I was wondering what are the general steps required in building some sort of java extension or plugin. More specifically, I'm looking to build something like a C++ struct in java that will allow me to declare the methods from a particular class so that I can indicate the order they should be executed by the JVM. This is just pie in the sky at the moment and I'm interested in how the likes of AspectJ or other java extensions work to allow you to declare syntax that is not native to java. I'm assuming this would require some sort of compiler plugin.
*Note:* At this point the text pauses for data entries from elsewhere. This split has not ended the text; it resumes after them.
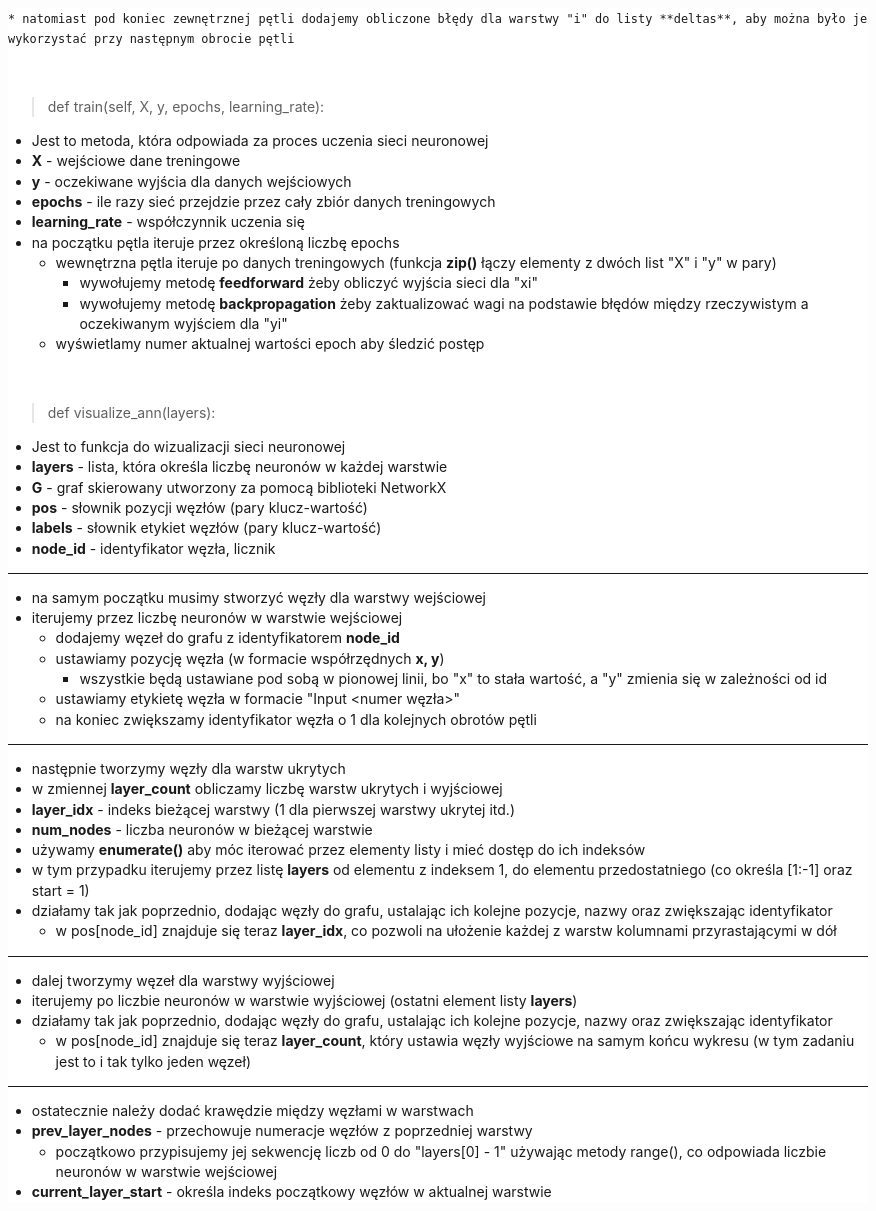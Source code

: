 	* natomiast pod koniec zewnętrznej pętli dodajemy obliczone błędy dla warstwy "i" do listy **deltas**, aby można było je wykorzystać przy następnym obrocie pętli

<br>

> def  train(self, X, y, epochs, learning_rate):

* Jest to metoda, która odpowiada za proces uczenia sieci neuronowej
* **X** - wejściowe dane treningowe
* **y** - oczekiwane wyjścia dla danych wejściowych
* **epochs** - ile razy sieć przejdzie przez cały zbiór danych treningowych
* **learning_rate** - współczynnik uczenia się
* na początku pętla iteruje przez określoną liczbę epochs
	* wewnętrzna pętla iteruje po danych treningowych (funkcja **zip()** łączy elementy z dwóch list "X" i "y" w pary)
		* wywołujemy metodę **feedforward** żeby obliczyć wyjścia sieci dla "xi"
		* wywołujemy metodę  **backpropagation** żeby zaktualizować wagi na podstawie błędów między rzeczywistym a oczekiwanym wyjściem dla "yi"
	* wyświetlamy numer aktualnej wartości epoch aby śledzić postęp

<br>

> def  visualize_ann(layers):

* Jest to funkcja do wizualizacji sieci neuronowej
* **layers** - lista, która określa liczbę neuronów w każdej warstwie
* **G** - graf skierowany utworzony za pomocą biblioteki NetworkX
* **pos** - słownik pozycji węzłów (pary klucz-wartość)
* **labels** - słownik etykiet węzłów (pary klucz-wartość)
* **node_id** - identyfikator węzła, licznik
***
* na samym początku musimy stworzyć węzły dla warstwy wejściowej
* iterujemy przez liczbę neuronów w warstwie wejściowej
	* dodajemy węzeł do grafu z identyfikatorem **node_id**
	* ustawiamy pozycję węzła (w formacie współrzędnych **x, y**)
		* wszystkie będą ustawiane pod sobą w pionowej linii, bo "x" to stała wartość, a "y" zmienia się w zależności od id
	* ustawiamy etykietę węzła w formacie "Input <numer węzła>"
	* na koniec zwiększamy identyfikator węzła o 1 dla kolejnych obrotów pętli
***
* następnie tworzymy węzły dla warstw ukrytych
* w zmiennej **layer_count** obliczamy liczbę warstw ukrytych i wyjściowej
* **layer_idx** - indeks bieżącej warstwy (1 dla pierwszej warstwy ukrytej itd.)
* **num_nodes** - liczba neuronów w bieżącej warstwie
* używamy **enumerate()** aby móc iterować przez elementy listy i mieć dostęp do ich indeksów
* w tym przypadku iterujemy przez listę **layers** od elementu z indeksem 1, do elementu przedostatniego (co określa [1:-1] oraz start = 1)
* działamy tak jak poprzednio, dodając węzły do grafu, ustalając ich kolejne pozycje, nazwy oraz zwiększając identyfikator
	* w pos[node_id] znajduje się teraz **layer_idx**, co pozwoli na ułożenie każdej z warstw kolumnami przyrastającymi w dół
***
* dalej tworzymy węzeł dla warstwy wyjściowej
* iterujemy po liczbie neuronów w warstwie wyjściowej (ostatni element listy **layers**)
* działamy tak jak poprzednio, dodając węzły do grafu, ustalając ich kolejne pozycje, nazwy oraz zwiększając identyfikator
	* w pos[node_id] znajduje się teraz **layer_count**, który ustawia węzły wyjściowe na samym końcu wykresu (w tym zadaniu jest to i tak tylko jeden węzeł)
***
* ostatecznie należy dodać krawędzie między węzłami w warstwach
* **prev_layer_nodes** - przechowuje numeracje węzłów z poprzedniej warstwy
	* początkowo przypisujemy jej sekwencję liczb od 0 do "layers[0] - 1" używając metody range(), co odpowiada liczbie neuronów w warstwie wejściowej
* **current_layer_start** - określa indeks początkowy węzłów w aktualnej warstwie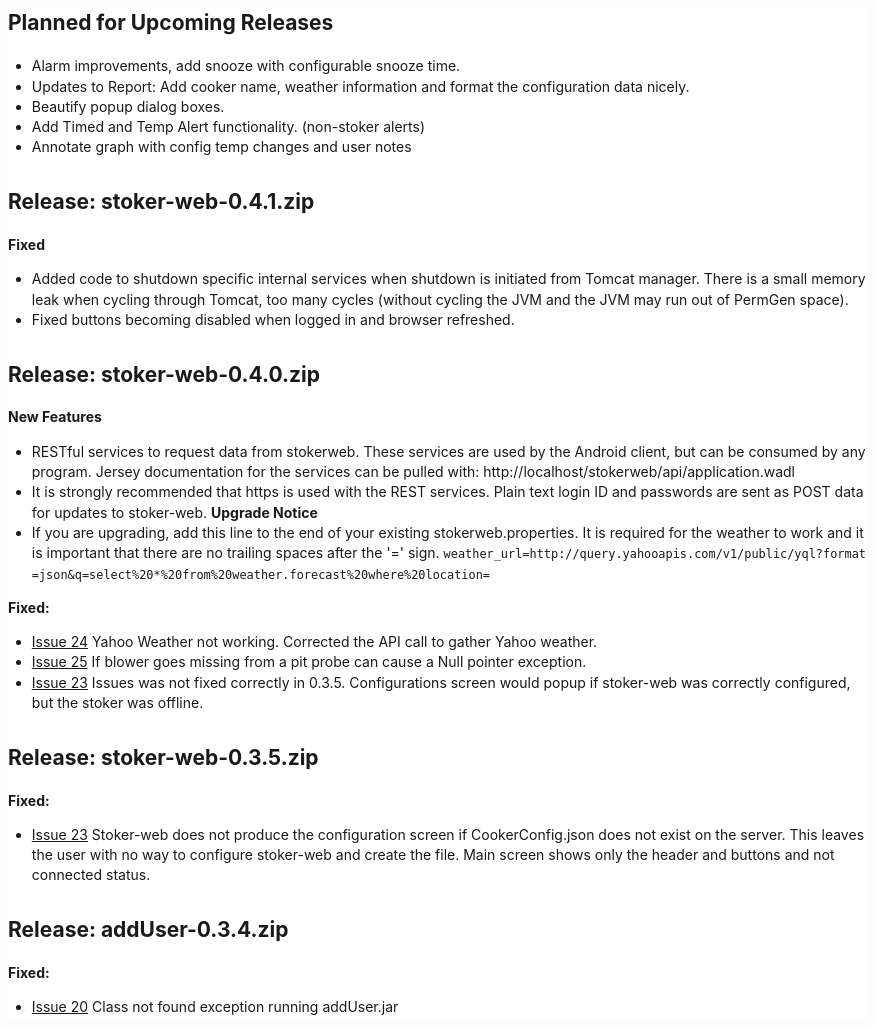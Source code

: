 ## Planned for Upcoming Releases ##
  * Alarm improvements, add snooze with configurable snooze time.
  * Updates to Report:  Add cooker name, weather information and format the configuration data nicely.
  * Beautify popup dialog boxes.
  * Add Timed and Temp Alert functionality.  (non-stoker alerts)
  * Annotate graph with config temp changes and user notes

## Release: stoker-web-0.4.1.zip ##
**Fixed**
  * Added code to shutdown specific internal services when shutdown is initiated from Tomcat manager.  There is a small memory leak when cycling through Tomcat, too many cycles (without cycling the JVM and the JVM may run out of PermGen space).
  * Fixed buttons becoming disabled when logged in and browser refreshed.

## Release: stoker-web-0.4.0.zip ##
**New Features**
  * RESTful services to request data from stokerweb.  These services are used by the Android client, but can be consumed by any program.  Jersey documentation for the services can be pulled with: http://localhost/stokerweb/api/application.wadl
  * It is strongly recommended that https is used with the REST services.  Plain text login ID and passwords are sent as POST data for updates to stoker-web.
**Upgrade Notice**
  * If you are upgrading, add this line to the end of your existing stokerweb.properties.  It is required for the weather to work and it is important that there are no trailing spaces after the '=' sign.
`weather_url=http://query.yahooapis.com/v1/public/yql?format=json&q=select%20*%20from%20weather.forecast%20where%20location=`

**Fixed:**
  * [Issue 24](http://code.google.com/p/stoker-web/issues/detail?id=24)  Yahoo Weather not working.  Corrected the API call to gather Yahoo weather.
  * [Issue 25](http://code.google.com/p/stoker-web/issues/detail?id=25) If blower goes missing from a pit probe can cause a Null pointer exception.
  * [Issue 23](http://code.google.com/p/stoker-web/issues/detail?id=23) Issues was not fixed correctly in 0.3.5.  Configurations screen would popup if stoker-web was correctly configured, but the stoker was offline.

## Release: stoker-web-0.3.5.zip ##
**Fixed:**
  * [Issue 23](http://code.google.com/p/stoker-web/issues/detail?id=23) Stoker-web does not produce the configuration screen if CookerConfig.json does not exist on the server.  This leaves the user with no way to configure stoker-web and create the file.  Main screen shows only the header and buttons and not connected status.

## Release: addUser-0.3.4.zip ##
**Fixed:**
  * [Issue 20](http://code.google.com/p/stoker-web/issues/detail?id=20) Class not found exception running addUser.jar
As an example, I envisage something like the following
public struct weakProfile {
streamDataViaGprs();
sendSimpleMap();
}
public struct strongProfile {
streamDataVia3G();
sendComplexMap();
sendAudio();
}
In the above example, if I have a web service and the client has a weak profile, meaning that the device they are using to invoke the service has low processing and poor bandwidth capabilities, then I would like to only deliver only streamDataViaGprs()
and sendSimpleMap()
functionality. However, if the client device has strong processing capabilities and excellent bandwidth connection, then I would like to streamDataVia3G()
, sendComplexMap()
and sendAudio()
. This is my ultimate goal, however I'm not sure what would be involved in developing a structure as that above, let alone if it's even possible.
There's no compiler plugin API. There are at least four things you can do:
1) Write your own compiler for your new language, which translates your code into Java code, then feeds it to the Java compiler (used to be popular, now rarely used). Your "compiler" might actually just do simple text transforms, passing most of the code through unchanged, so this is a reasonable way to do things if your changes are small and local.
2) Write your own compiler for your new language which emits Java .class files (now very commonly done: Groovy, Scala, Clojure all work this way.)
3) Use a "bytecode engineering library" to take compiled .class files, analyze them, modify them, and either write them back to disk or dynamically load and execute them (this is the kind of thing AspectJ and most profilers do.)
4) Get the source for Sun^H^H^HOracle's actual Java compiler -- it's available in OpenJDK -- and modify it. This is hardcore and probably not the best plan.
Which path you choose depends on your skills and requirements, of course.
If you are using Eclipse you can take a look at Xtext. It allows you to create a DSL and a code editor (with syntax highlighting and code completion) inside Eclipse.
There is also JetBrains MPS, the Meta Programming System.